Voltaire n’est ni aussi grand que Corneille, ni aussi tendre, aussi aimable, que Racine ; peut-être n’est-il pas même aussi fort que Crébillon ; mais les traits d’esprit, les vers charmants, sont si fréquents dans ses pièces, que le spectateur ou le lecteur n’a pas le temps d’examiner si l’on pourrait faire mieux.

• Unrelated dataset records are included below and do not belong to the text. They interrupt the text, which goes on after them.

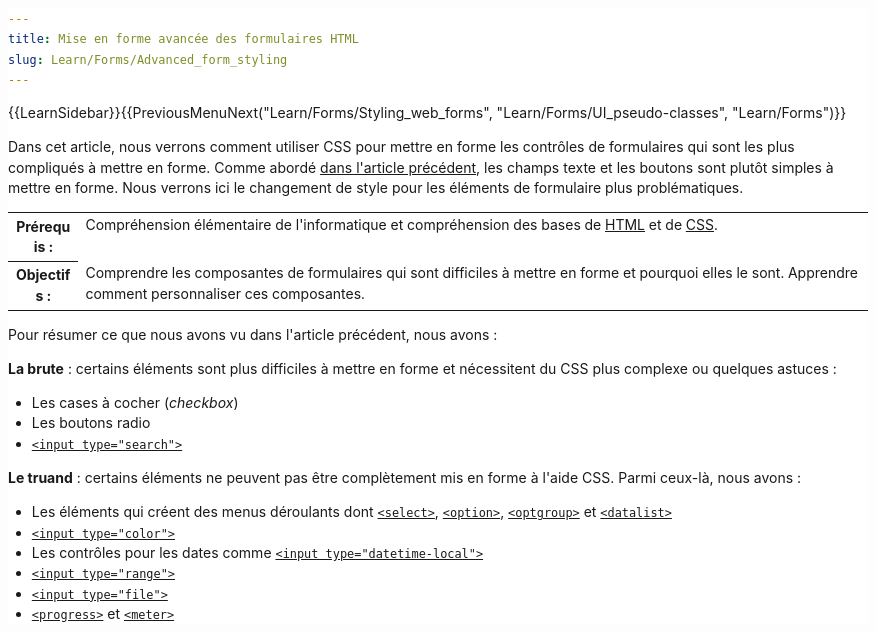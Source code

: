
 ```yaml
---
title: Mise en forme avancée des formulaires HTML
slug: Learn/Forms/Advanced_form_styling
---
```


{{LearnSidebar}}{{PreviousMenuNext("Learn/Forms/Styling_web_forms", "Learn/Forms/UI_pseudo-classes", "Learn/Forms")}}

Dans cet article, nous verrons comment utiliser CSS pour mettre en forme les contrôles de formulaires qui sont les plus compliqués à mettre en forme. Comme abordé [dans l'article précédent](/fr/docs/Learn/Forms/Styling_web_forms), les champs texte et les boutons sont plutôt simples à mettre en forme. Nous verrons ici le changement de style pour les éléments de formulaire plus problématiques.

<table>
  <tbody>
    <tr>
      <th scope="row">Prérequis&nbsp;:</th>
      <td>
         Compréhension élémentaire de l'informatique et compréhension des bases de <a href="/fr/docs/Learn/HTML/Introduction_to_HTML">HTML</a> et de <a href="/fr/docs/Learn/CSS/First_steps">CSS</a>.
      </td>
    </tr>
    <tr>
      <th scope="row">Objectifs&nbsp;:</th>
      <td>
        Comprendre les composantes de formulaires qui sont difficiles à mettre en forme et pourquoi elles le sont. Apprendre comment personnaliser ces composantes.
      </td>
    </tr>
  </tbody>
</table>

Pour résumer ce que nous avons vu dans l'article précédent, nous avons&nbsp;:

**La brute**&nbsp;: certains éléments sont plus difficiles à mettre en forme et nécessitent du CSS plus complexe ou quelques astuces&nbsp;:

- Les cases à cocher (<i lang="en">checkbox</i>)
- Les boutons radio
- [`<input type="search">`](/fr/docs/Web/HTML/Element/Input/search)

**Le truand**&nbsp;: certains éléments ne peuvent pas être complètement mis en forme à l'aide CSS. Parmi ceux-là, nous avons&nbsp;:

- Les éléments qui créent des menus déroulants dont [`<select>`](/fr/docs/Web/HTML/Element/select), [`<option>`](/fr/docs/Web/HTML/Element/Option), [`<optgroup>`](/fr/docs/Web/HTML/Element/Optgroup) et [`<datalist>`](/fr/docs/Web/HTML/Element/datalist)
- [`<input type="color">`](/fr/docs/Web/HTML/Element/Input/color)
- Les contrôles pour les dates comme [`<input type="datetime-local">`](/fr/docs/Web/HTML/Element/Input/datetime-local)
- [`<input type="range">`](/fr/docs/Web/HTML/Element/Input/range)
- [`<input type="file">`](/fr/docs/Web/HTML/Element/Input/file)
- [`<progress>`](/fr/docs/Web/HTML/Element/Progress) et [`<meter>`](/fr/docs/Web/HTML/Element/Meter)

La prose de Voltaire vaut bien ses vers, et il parle aussi bien qu’il écrit. Rien de si clair que ses phrases ; elles sont coupées sans être sèches ; nulle période, nulle figure de rhétorique qui ne soit naturelle ; tous ses adjectifs conviennent à leurs substantifs ; enfin sa prose est un modèle que ses contemporains cherchent à imiter, sans vouloir encore en convenir. Son histoire de Charles XII peut bien avoir des défauts, considérée comme histoire. Ses Lettres philosophiques contiennent des critiques et des pensées hardies qui certainement ne sont pas toujours justes ; mais son style est toujours admirable. Voltaire n’a que quarante ans ; s’il parvient à la vieillesse, il écrira encore beaucoup, et fera des ouvrages sur lesquels il y aura sûrement bien à dire pour et contre. Plaise au ciel que la magie de son style n’accrédite pas de fausses opinions et des idées dangereuses ; qu’il ne déshonore pas ce style charmant en prose et en vers, en le faisant servir à des ouvrages dont les sujets soient indignes, et du peintre et du coloris ; que ce grand écrivain ne produise pas une foule de mauvais copistes, et qu’il ne devienne pas le chef d’une secte à qui il arrivera, comme à bien d’autres, que les sectateurs se tromperont sur les intentions de leur patriarche !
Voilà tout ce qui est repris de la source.